Previously unseen images of the interior of Apple Park have now been revealed by the company's design team, as they discuss working in the iconic building.
View from a fourth floor corridor at Apple Park
Four years after Jony Ive described Apple Park to Wallpaper*, the publication has returned to learn how the completed building feels to its design staff. Evans Hankey, vice president of industrial design, and Alan Dye, vice president of human interface design, say that it's only after a few years that they've come to appreciate the building.
"It's just so quiet and calming," Hankey told Wallpaper*. "We never really understood what that would mean for us until we'd been here for a while. It's been designed for serendipitous meetings as well as collaboration."
The design team moved in to Apple Park three years ago, and the intention from the start was that the whole team would work together.
"We can have industrial designers sat next to a font designer," said Jony Ive back in 2017, "sat next to a sound designer, who is sat next to a motion graphics expert, who is sat next to a colour designer, who is sat next to somebody who is developing objects in soft materials."
Hankey and Dye say that this is exactly what has happened, but also that it took more work than had perhaps been imagined.
Evans Hankey (red top, behind iMacs) leads a design discussion in Apple Park
"We knew very much that this was a massive opportunity, but we also knew that it also had to be more than just adjacencies," said Hankey. "We got to where we were as a team because of our cultures and our processes."
"It was a challenge, not an automatic win," she continued. "It really took a lot of time to try new things out and be a little bit outside our comfort zones."

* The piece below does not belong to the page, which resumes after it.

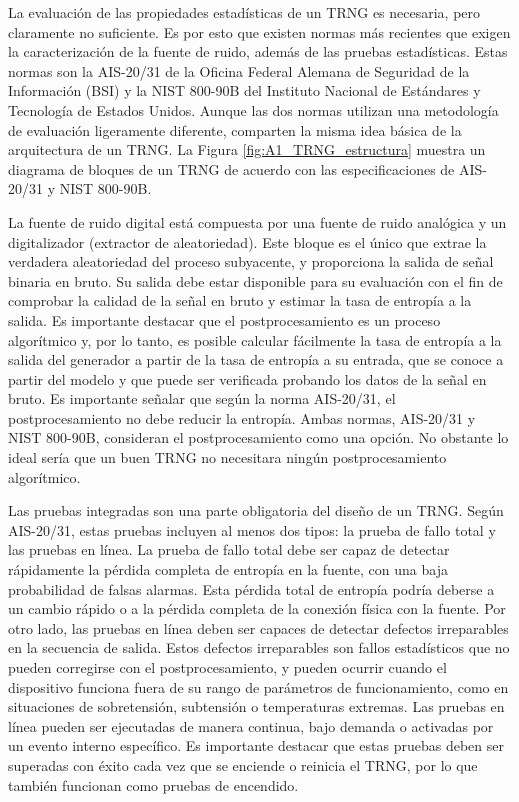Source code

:             La evaluación de las propiedades estadísticas de un TRNG es necesaria, pero claramente no suficiente. Es por esto que existen normas más recientes que exigen la caracterización de la fuente de ruido, además de las pruebas estadísticas. Estas normas son la AIS-20/31 \cite{AIS2011} de la Oficina Federal Alemana de Seguridad de la Información (BSI) y la NIST 800-90B \cite{Turan2018} del Instituto Nacional de Estándares y Tecnología de Estados Unidos. Aunque las dos normas utilizan una metodología de evaluación ligeramente diferente, comparten la misma idea básica de la arquitectura de un TRNG. La Figura \ref{fig:A1_TRNG_estructura} muestra un diagrama de bloques de un TRNG de acuerdo con las especificaciones de AIS-20/31 y NIST 800-90B.

            La fuente de ruido digital está compuesta por una fuente de ruido analógica y un digitalizador (extractor de aleatoriedad). Este bloque es el único que extrae la verdadera aleatoriedad del proceso subyacente, y proporciona la salida de señal binaria en bruto. Su salida debe estar disponible para su evaluación con el fin de comprobar la calidad de la señal en bruto y estimar la tasa de entropía a la salida. Es importante destacar que el postprocesamiento es un proceso algorítmico y, por lo tanto, es posible calcular fácilmente la tasa de entropía a la salida del generador a partir de la tasa de entropía a su entrada, que se conoce a partir del modelo y que puede ser verificada probando los datos de la señal en bruto. Es importante señalar que según la norma AIS-20/31, el postprocesamiento no debe reducir la entropía. Ambas normas, AIS-20/31 y NIST 800-90B, consideran el postprocesamiento como una opción. No obstante lo ideal sería que un buen TRNG no necesitara ningún postprocesamiento algorítmico.

            Las pruebas integradas son una parte obligatoria del diseño de un TRNG. Según AIS-20/31, estas pruebas incluyen al menos dos tipos: la prueba de fallo total y las pruebas en línea. La prueba de fallo total debe ser capaz de detectar rápidamente la pérdida completa de entropía en la fuente, con una baja probabilidad de falsas alarmas. Esta pérdida total de entropía podría deberse a un cambio rápido o a la pérdida completa de la conexión física con la fuente. Por otro lado, las pruebas en línea deben ser capaces de detectar defectos irreparables en la secuencia de salida. Estos defectos irreparables son fallos estadísticos que no pueden corregirse con el postprocesamiento, y pueden ocurrir cuando el dispositivo funciona fuera de su rango de parámetros de funcionamiento, como en situaciones de sobretensión, subtensión o temperaturas extremas. Las pruebas en línea pueden ser ejecutadas de manera continua, bajo demanda o activadas por un evento interno específico. Es importante destacar que estas pruebas deben ser superadas con éxito cada vez que se enciende o reinicia el TRNG, por lo que también funcionan como pruebas de encendido. \cite{Petura2019}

"We care about making great products, but we've worked equally hard at making a great team and culture," added Dye. "A lot of that came from the beginning. Steve defined Apple by its design."
"We always remember him saying that design is not just a veneer. It's not just how things look, it's about how things work," he continued. "After three years, we couldn't believe more in the vision of having one central Design Team across all Apple products."
Alan Dye (blue top), discussing typography in an Apple Park meeting room
The full Wallpaper* interview touches on how this approach has benefited the design of products such as the Apple Watch. It also, though, reveals an Apple tradition.
"We have this tradition of making things for one another at Christmas," says Hankey. "It's about that joy of making and joy of giving. It's something that's come from the culture of the team."